A Copa de 2026 aterrissou num mundo bem diferente daqueles das edições anteriores, e a cobertura jornalística também parece ter tocado solo desconhecido. A polêmica sobre a pausa (publicitária) para hidratação, quem diria, acabou parecendo ingênua diante do que veio depois.
Com equipe reforçada em relação ao dia a dia da cobertura esportiva, a Folha conseguiu dar conta da enormidade do evento e registrou pontos extras, caso da entrevista com Carlo Ancelotti.
Um leitor aproveitou para pedir que o esforço extra se mantenha a fim de reverter a atrofia da cobertura esportiva dos últimos anos. "O excelente caderno da Copa poderia incentivar a Folha a retornar com a seção de esportes cobrindo os campeonatos nacional e estaduais. Provou que é possível", diz Luiz Henrique Novaes, de Santos (SP).
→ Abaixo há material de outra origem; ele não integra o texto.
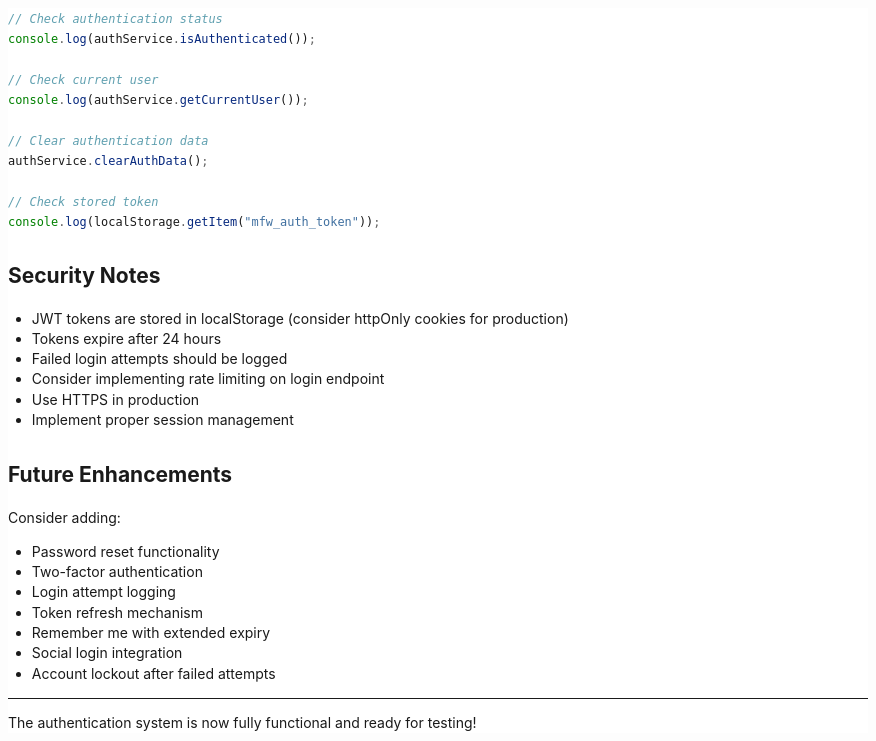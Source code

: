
 ```javascript
// Check authentication status
console.log(authService.isAuthenticated());

// Check current user
console.log(authService.getCurrentUser());

// Clear authentication data
authService.clearAuthData();

// Check stored token
console.log(localStorage.getItem("mfw_auth_token"));
```

## Security Notes

- JWT tokens are stored in localStorage (consider httpOnly cookies for production)
- Tokens expire after 24 hours
- Failed login attempts should be logged
- Consider implementing rate limiting on login endpoint
- Use HTTPS in production
- Implement proper session management

## Future Enhancements

Consider adding:

- Password reset functionality
- Two-factor authentication
- Login attempt logging
- Token refresh mechanism
- Remember me with extended expiry
- Social login integration
- Account lockout after failed attempts

---

The authentication system is now fully functional and ready for testing!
A Secretaria de Redação diz que "o jornal mantém em aberto a perspectiva de ampliar a cobertura esportiva".
O terreno novo da Copa, porém, apareceu cheio de instabilidades. A intervenção aberta de Donald Trump na arbitragem foi um dos pontos mais visíveis dessa mudança. No mundo anterior, talvez o desmando se desse por baixo dos panos. No mundo da performance, até a desfaçatez depende de "engajamento".